I was thinking about this thread today at work. I hope I'm not just rehashing something others have said--I've tried to keep up but may have missed a few posts.

I was thinking of some of the times when a person's looks (or the results that came with it) are mentioned in the Bible.

I truly believe beauty is a gift from God. For reasons unknown to us, God gives different gifts in different amounts to different people (just like money and intelligence), but of course, all gifts from God are good and can be used for His glory.

Here are some examples I was thinking of:

* Sarah, the wife of Abraham, and Rebekah, the wife of his son Isaac, were beautiful. However, this caused them much grief because other men noticed them, too, and you know what their husbands did? They each said, "Here, you can have her--she's not my wife, she's my sister. Just don't kill me and you can take her."

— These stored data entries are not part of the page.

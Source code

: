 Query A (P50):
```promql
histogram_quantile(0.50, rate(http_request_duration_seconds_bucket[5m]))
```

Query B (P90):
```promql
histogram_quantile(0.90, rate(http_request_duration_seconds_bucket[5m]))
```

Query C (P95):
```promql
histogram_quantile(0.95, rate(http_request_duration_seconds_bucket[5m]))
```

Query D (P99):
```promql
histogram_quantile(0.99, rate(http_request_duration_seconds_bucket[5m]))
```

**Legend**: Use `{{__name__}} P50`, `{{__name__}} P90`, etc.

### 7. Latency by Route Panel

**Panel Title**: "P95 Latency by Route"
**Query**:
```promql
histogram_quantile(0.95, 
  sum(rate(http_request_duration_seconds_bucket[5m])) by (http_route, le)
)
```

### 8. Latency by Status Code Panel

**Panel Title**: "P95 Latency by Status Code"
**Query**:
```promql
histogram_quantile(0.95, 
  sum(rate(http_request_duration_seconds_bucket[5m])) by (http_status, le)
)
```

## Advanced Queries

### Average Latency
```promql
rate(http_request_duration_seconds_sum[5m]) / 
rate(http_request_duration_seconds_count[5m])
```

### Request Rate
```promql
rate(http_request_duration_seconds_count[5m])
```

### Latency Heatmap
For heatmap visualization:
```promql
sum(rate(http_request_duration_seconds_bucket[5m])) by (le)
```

But God remembered these women and saved them. They must have been VERY beautiful, because they were catching the eyes of men of power, prestige, and wealth, and these were the kinds of men who wanted the best and most beautiful of everything.

* Joseph was noticed by Potipher's wife because the Bible says he was "well-built, and handsome"--and then spent 2 years in prison because he refused her and she falsely accused him.

I have often wondered if these well-known Biblical figures had days when they wished they were "plain" enough to not be noticed in this way.

Your post also reminded me of 2 people I used to know:

* One was extremely good-looking, but had gone through much abuse from a young age because of it, then got into drug abuse in order to cope, and eventually learned to use their looks to manipulate others for drugs. This person enjoyed the advantages they received from their looks, but felt as if no one ever saw them as more than a hollow shell.

* The second person I'm thinking of was formerly very good-looking, and did not start out as a Christian. In their younger days, this person spent all their time and energy attracting the opposite sex--it was common for them to go to a party with one person and then leave with someone else.

By the time this person became a Christian and got married, they had put on about 60 pounds and the signs of aging, such as gray hair, wrinkles, and aging (partially due to the party lifestyle, heavy smoking, etc.) had set in. But this person said that although they missed the attention from their former years, it was also a blessing because the lack of attention helped keep this person faithful to their spouse.

Now, I am not in any way saying trying to say that any of this applies to your own life!! But what I'm trying to say is, there are definitely others who feel the way you do, have the same questions, and are struggling with the same things as you. Do you have a home church where you might be able to talk to someone about these feelings? I know that finding someone who can relate is always helpful.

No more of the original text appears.